Problem details. Lines containing the word "less" are to be copied from the data below.

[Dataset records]
——
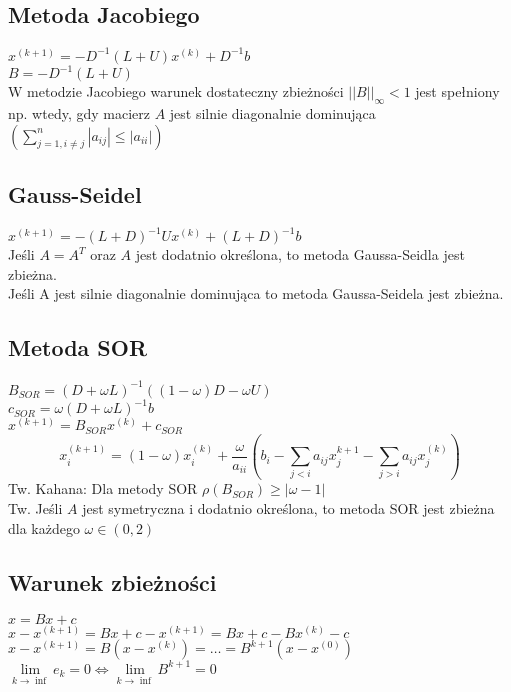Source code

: \documentclass[twocolumn]{article}
\begin{document}
\begin{flushleft}
\subsection{Metoda Jacobiego}
$x^{(k+1)} = -D^{-1}(L+U)x^{(k)}+D^{-1}b$\\
$B = -D^{-1}(L+U)$\\
W metodzie Jacobiego warunek dostateczny zbieżności $||B||_{\infty} < 1$ jest spełniony np. wtedy, gdy macierz $A$ jest silnie diagonalnie dominująca $\left(\sum_{j=1,i\neq j}^n |a_{ij}| \leq |a_{ii}|\right)$
\begin{algorithmic}
\ENDFOR
\end{algorithmic}
\subsection{Gauss-Seidel}
$x^{(k+1)} = -(L+D)^{-1}Ux^{(k)}+(L+D)^{-1}b$\\
Jeśli $A=A^T$ oraz $A$ jest dodatnio określona, to metoda Gaussa-Seidla jest zbieżna.\\
Jeśli A jest silnie diagonalnie dominująca to metoda Gaussa-Seidela jest zbieżna.
\subsection{Metoda SOR}
$B_{SOR} = (D + \omega L)^{-1}((1- \omega)D - \omega U)$\\
$c_{SOR}=\omega(D+\omega L)^{-1}b$\\
$x^{(k+1)}=B_{SOR}x^{(k)}+c_{SOR}$\\
$$x_i^{(k+1)} = (1 - \omega)x_i^{(k)} + \frac{\omega}{a_{ii}}\left( b_i- \sum_{j<i}a_{ij}x_j^{k+1} - \sum_{j>i}a_{ij}x_j^{(k)} \right)$$
Tw. Kahana: Dla metody SOR $\rho(B_{SOR})\geq|\omega - 1|$\\
Tw. Jeśli $A$ jest symetryczna i dodatnio określona, to metoda SOR jest zbieżna dla każdego $\omega \in (0,2)$
\subsection{Warunek zbieżności}
\thispagestyle{empty} %
$x = Bx + c$\\
$x - x^{(k+1)} = Bx + c - x^{(k+1)} = Bx+c -Bx^{(k)}-c$\\
$x-x^{(k+1)} = B(x-x^{(k)}) = \ldots = B^{k+1}(x-x^{(0)})$\\
$\underset{k \to \inf}{\lim} e_k = 0 \Leftrightarrow \underset{k \to \inf}{\lim} B^{k+1} = 0$

\end{flushleft}
\end{document}

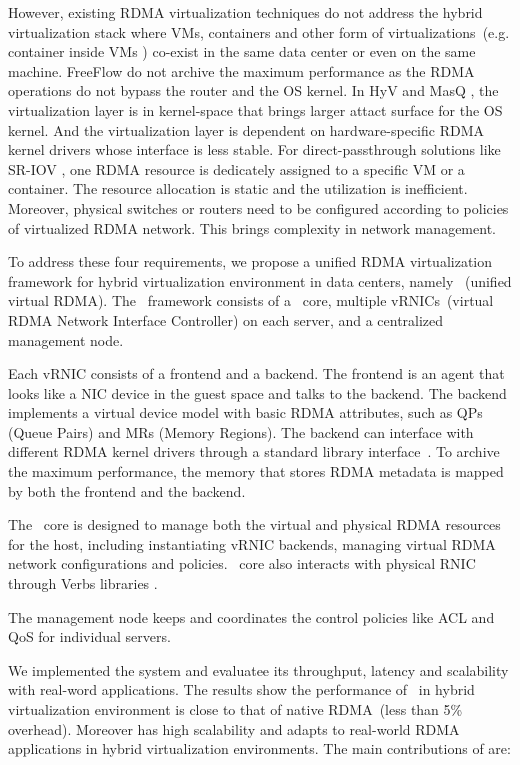 However, existing RDMA virtualization techniques do not address the hybrid virtualization stack where VMs, containers and other form of virtualizations~(e.g. container inside VMs \cite{containeronvm}) co-exist in the same data center or even on the same machine.
FreeFlow \cite{kim2019freeflow} do not archive the maximum performance as the RDMA operations do not bypass the router and the OS kernel.
In HyV \cite{pfefferle2015hybrid} and MasQ \cite{he2020masq}, the virtualization layer is in kernel-space that brings larger attact surface for the OS kernel. And the virtualization layer is dependent on hardware-specific RDMA kernel drivers whose interface is less stable. 
For direct-passthrough solutions like SR-IOV \cite{sr-iov}, one RDMA resource is dedicately assigned to a specific VM or a container. The resource allocation is static and the utilization is inefficient. Moreover, physical switches or routers need to be configured according to policies of virtualized RDMA network. This brings complexity in network management.

To address these four requirements, we propose a unified RDMA virtualization framework for hybrid virtualization environment in data centers, namely \sys~(unified virtual RDMA). The \sys~framework consists of a \sys~core, multiple vRNICs~(virtual RDMA Network Interface Controller) on each server, and a centralized management node.

Each vRNIC consists of a frontend and a backend. The frontend is an agent that looks like a NIC device in the guest space and talks to the backend. The backend implements a virtual device model with basic RDMA attributes, such as QPs (Queue Pairs) and MRs (Memory Regions). The backend can interface with different RDMA kernel drivers through a standard library interface~\cite{verbs}. To archive the maximum performance, the memory that stores RDMA metadata is mapped by both the frontend and the backend. 

The \sys~core is designed to manage both the virtual and physical RDMA resources for the host, including instantiating vRNIC backends, managing virtual RDMA network configurations and policies. \sys~core also interacts with physical RNIC through Verbs libraries \cite{verbs}.

The management node keeps and coordinates the control policies like ACL and QoS for individual servers.

We implemented the \sys system and evaluatee its throughput, latency and scalability with real-word applications. The results show the performance of \sys~in hybrid virtualization environment is close to that of native RDMA~(less than 5\% overhead). Moreover \sys has high scalability and adapts to real-world RDMA applications in hybrid virtualization environments. The main contributions of \sys are:

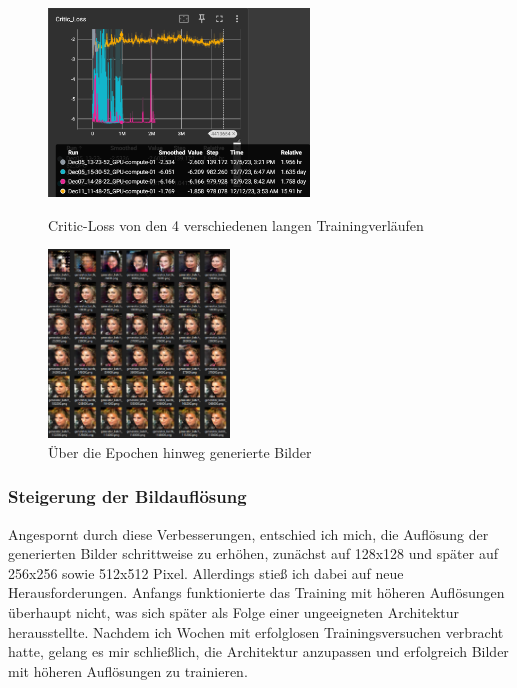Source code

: \documentclass[a4paper, 12pt]{article}
\begin{document}
\begin{figure}[ht]
\centering
\begin{minipage}[t]{0.45\textwidth}
\centering
\includegraphics[height=5cm, keepaspectratio]{./img/alle_modelle.png}
\caption{Critic-Loss von den 4 verschiedenen langen Trainingverläufen}
\label{fig:critic_loss}
\end{minipage}
\hfill %
\begin{minipage}[t]{0.45\textwidth}
\centering
\includegraphics[height=5cm, keepaspectratio]{./img/epochs.png}
\caption{Über die Epochen hinweg generierte Bilder}
\label{fig:epochs}
\end{minipage}
\end{figure}


\subsubsection{Steigerung der Bildauflösung}
Angespornt durch diese Verbesserungen, entschied ich mich, die Auflösung der generierten Bilder schrittweise zu erhöhen, zunächst auf 128x128 und später auf 256x256 sowie 512x512 Pixel. Allerdings stieß ich dabei auf neue Herausforderungen. Anfangs funktionierte das Training mit höheren Auflösungen überhaupt nicht, was sich später als Folge einer ungeeigneten Architektur herausstellte. Nachdem ich Wochen mit erfolglosen Trainingsversuchen verbracht hatte, gelang es mir schließlich, die Architektur anzupassen und erfolgreich Bilder mit höheren Auflösungen zu trainieren.
\end{document}
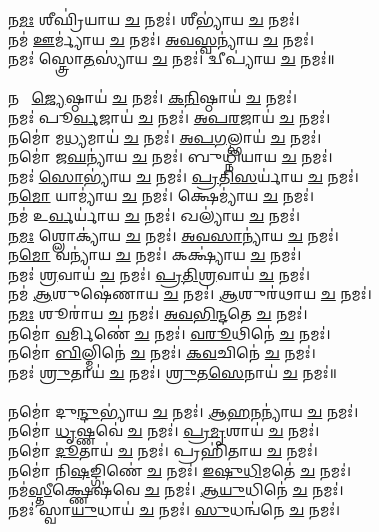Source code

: 𑌨\ul{𑌮𑌃} 𑌶𑍀𑌘𑍍𑌰𑌿॑𑌯𑌾𑌯 \ul{𑌚} 𑌨𑌮𑌃॑। 𑌶𑍀𑌭𑍍𑌯𑌾॑𑌯 \ul{𑌚} 𑌨𑌮𑌃॑। \\
𑌨𑌮॑ \ul{𑌊}𑌰𑍍𑌮𑍍𑌯𑌾॑𑌯 \ul{𑌚} 𑌨𑌮𑌃॑। \ul{𑌅}\ul{𑌵}\ul{𑌸𑍍𑌵}𑌨𑍍𑌯𑌾॑𑌯 \ul{𑌚} 𑌨𑌮𑌃॑। \\
𑌨𑌮𑌃॑ 𑌸𑍍𑌤𑍍𑌰𑍋\ul{𑌤}𑌸𑍍𑌯𑌾॑𑌯 \ul{𑌚} 𑌨𑌮𑌃॑। 𑌦𑍍𑌵𑍀𑌪𑍍𑌯𑌾॑𑌯 \ul{𑌚} 𑌨𑌮𑌃॑॥\\
\\
𑌨𑌮𑍋᳚ \ul{𑌜𑍍𑌯𑍇}𑌷𑍍𑌠𑌾𑌯॑ \ul{𑌚} 𑌨𑌮𑌃॑। \ul{𑌕}\ul{𑌨𑌿}𑌷𑍍𑌠𑌾𑌯॑ \ul{𑌚} 𑌨𑌮𑌃॑। \\
𑌨𑌮𑌃॑ 𑌪𑍂\ul{𑌰𑍍𑌵}𑌜𑌾𑌯॑ \ul{𑌚} 𑌨𑌮𑌃॑। \ul{𑌅}\ul{𑌪}\ul{𑌰}𑌜𑌾𑌯॑ \ul{𑌚} 𑌨𑌮𑌃॑। \\
𑌨𑌮𑍋॑ 𑌮\ul{𑌧𑍍𑌯}𑌮𑌾𑌯॑ \ul{𑌚} 𑌨𑌮𑌃॑। \ul{𑌅}\ul{𑌪}\ul{𑌗}𑌲𑍍𑌭𑌾𑌯॑ \ul{𑌚} 𑌨𑌮𑌃॑। \\
𑌨𑌮𑍋॑ 𑌜\ul{𑌘}𑌨𑍍𑌯𑌾॑𑌯 \ul{𑌚} 𑌨𑌮𑌃॑। 𑌬𑍁𑌧𑍍𑌨𑌿॑𑌯𑌾𑌯 \ul{𑌚} 𑌨𑌮𑌃॑।\\
𑌨𑌮𑌃॑ \ul{𑌸𑍋}𑌭𑍍𑌯𑌾॑𑌯 \ul{𑌚} 𑌨𑌮𑌃॑। \ul{𑌪𑍍𑌰}\ul{𑌤𑌿}\ul{𑌸}𑌰𑍍𑌯𑌾॑𑌯 \ul{𑌚} 𑌨𑌮𑌃॑। \\
𑌨\ul{𑌮𑍋} 𑌯𑌾𑌮𑍍𑌯𑌾॑𑌯 \ul{𑌚} 𑌨𑌮𑌃॑। 𑌕𑍍𑌷𑍇𑌮𑍍𑌯𑌾॑𑌯 \ul{𑌚} 𑌨𑌮𑌃॑। \\
𑌨𑌮॑ 𑌉\ul{𑌰𑍍𑌵}𑌰𑍍𑌯𑌾॑𑌯 \ul{𑌚} 𑌨𑌮𑌃॑। 𑌖𑌲𑍍𑌯𑌾॑𑌯 \ul{𑌚} 𑌨𑌮𑌃॑। \\
𑌨\ul{𑌮𑌃} 𑌶𑍍𑌲𑍋𑌕𑍍𑌯𑌾॑𑌯 \ul{𑌚} 𑌨𑌮𑌃॑। \ul{𑌅}\ul{𑌵}\ul{𑌸𑌾}𑌨𑍍𑌯𑌾॑𑌯 \ul{𑌚} 𑌨𑌮𑌃॑। \\
𑌨\ul{𑌮𑍋} 𑌵𑌨𑍍𑌯𑌾॑𑌯 \ul{𑌚} 𑌨𑌮𑌃॑। 𑌕𑌕𑍍𑌷𑍍𑌯𑌾॑𑌯 \ul{𑌚} 𑌨𑌮𑌃॑। \\
𑌨𑌮𑌃॑ \ul{𑌶𑍍𑌰}𑌵𑌾𑌯॑ \ul{𑌚} 𑌨𑌮𑌃॑। \ul{𑌪𑍍𑌰}\ul{𑌤𑌿}\ul{𑌶𑍍𑌰}𑌵𑌾𑌯॑ \ul{𑌚} 𑌨𑌮𑌃॑। \\
𑌨𑌮॑ \ul{𑌆}𑌶𑍁𑌷𑍇॑𑌣𑌾𑌯 \ul{𑌚} 𑌨𑌮𑌃॑। \ul{𑌆}𑌶𑍁𑌰॑𑌥𑌾𑌯 \ul{𑌚} 𑌨𑌮𑌃॑। \\
𑌨\ul{𑌮𑌃} 𑌶𑍂𑌰𑌾॑𑌯 \ul{𑌚} 𑌨𑌮𑌃॑। \ul{𑌅}\ul{𑌵}\ul{𑌭𑌿}\ul{𑌨𑍍𑌦}𑌤𑍇 \ul{𑌚} 𑌨𑌮𑌃॑। \\
𑌨𑌮𑍋॑ \ul{𑌵}𑌰𑍍𑌮𑌿𑌣𑍇॑ \ul{𑌚} 𑌨𑌮𑌃॑। \ul{𑌵}\ul{𑌰𑍂}𑌥𑌿𑌨𑍇॑ \ul{𑌚} 𑌨𑌮𑌃॑। \\
𑌨𑌮𑍋॑ \ul{𑌬𑌿}𑌲𑍍𑌮𑌿𑌨𑍇॑ \ul{𑌚} 𑌨𑌮𑌃॑। \ul{𑌕}\ul{𑌵}𑌚𑌿𑌨𑍇॑ \ul{𑌚} 𑌨𑌮𑌃॑। \\
𑌨𑌮𑌃॑ \ul{𑌶𑍍𑌰𑍁}𑌤𑌾𑌯॑ \ul{𑌚} 𑌨𑌮𑌃॑। \ul{𑌶𑍍𑌰𑍁}\ul{𑌤}\ul{𑌸𑍇}𑌨𑌾𑌯॑ \ul{𑌚} 𑌨𑌮𑌃॑॥ \\
\\
𑌨𑌮𑍋॑ 𑌦𑍁\ul{𑌨𑍍𑌦𑍁}𑌭𑍍𑌯𑌾॑𑌯 \ul{𑌚} 𑌨𑌮𑌃॑। \ul{𑌆}\ul{𑌹}\ul{𑌨}𑌨𑍍𑌯𑌾॑𑌯 \ul{𑌚} 𑌨𑌮𑌃॑। \\
𑌨𑌮𑍋॑ \ul{𑌧𑍃}𑌷𑍍𑌣𑌵𑍇॑ \ul{𑌚} 𑌨𑌮𑌃॑। \ul{𑌪𑍍𑌰}\ul{𑌮𑍃}𑌶𑌾𑌯॑ \ul{𑌚} 𑌨𑌮𑌃॑।\\
𑌨𑌮𑍋॑ \ul{𑌦𑍂}𑌤𑌾𑌯॑ \ul{𑌚} 𑌨𑌮𑌃॑। 𑌪𑍍𑌰𑌹𑌿॑𑌤𑌾𑌯 \ul{𑌚} 𑌨𑌮𑌃॑। \\
𑌨𑌮𑍋॑ 𑌨𑌿\ul{𑌷}𑌙𑍍𑌗𑌿𑌣𑍇॑ \ul{𑌚} 𑌨𑌮𑌃॑। \ul{𑌇}\ul{𑌷𑍁}\ul{𑌧𑌿}𑌮𑌤𑍇॑ \ul{𑌚} 𑌨𑌮𑌃॑।\\
𑌨𑌮॑\ul{𑌸𑍍𑌤𑍀}𑌕𑍍𑌷𑍍𑌣𑍇𑌷॑𑌵𑍇 \ul{𑌚} 𑌨𑌮𑌃॑। \ul{𑌆}\ul{𑌯𑍁}𑌧𑌿𑌨𑍇॑ \ul{𑌚} 𑌨𑌮𑌃॑। \\
𑌨𑌮𑌃॑ 𑌸𑍍𑌵𑌾\ul{𑌯𑍁}𑌧𑌾𑌯॑ \ul{𑌚} 𑌨𑌮𑌃॑। \ul{𑌸𑍁}𑌧𑌨𑍍𑌵॑𑌨𑍇 \ul{𑌚} 𑌨𑌮𑌃॑।\\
——
Response.
In HyV \cite{pfefferle2015hybrid} and MasQ \cite{he2020masq}, the virtualization layer is in kernel-space that brings larger attact surface for the OS kernel. And the virtualization layer is dependent on hardware-specific RDMA kernel drivers whose interface is less stable. 
We implemented the \sys system and evaluatee its throughput, latency and scalability with real-word applications. The results show the performance of \sys~in hybrid virtualization environment is close to that of native RDMA~(less than 5\% overhead). Moreover \sys has high scalability and adapts to real-world RDMA applications in hybrid virtualization environments. The main contributions of \sys are:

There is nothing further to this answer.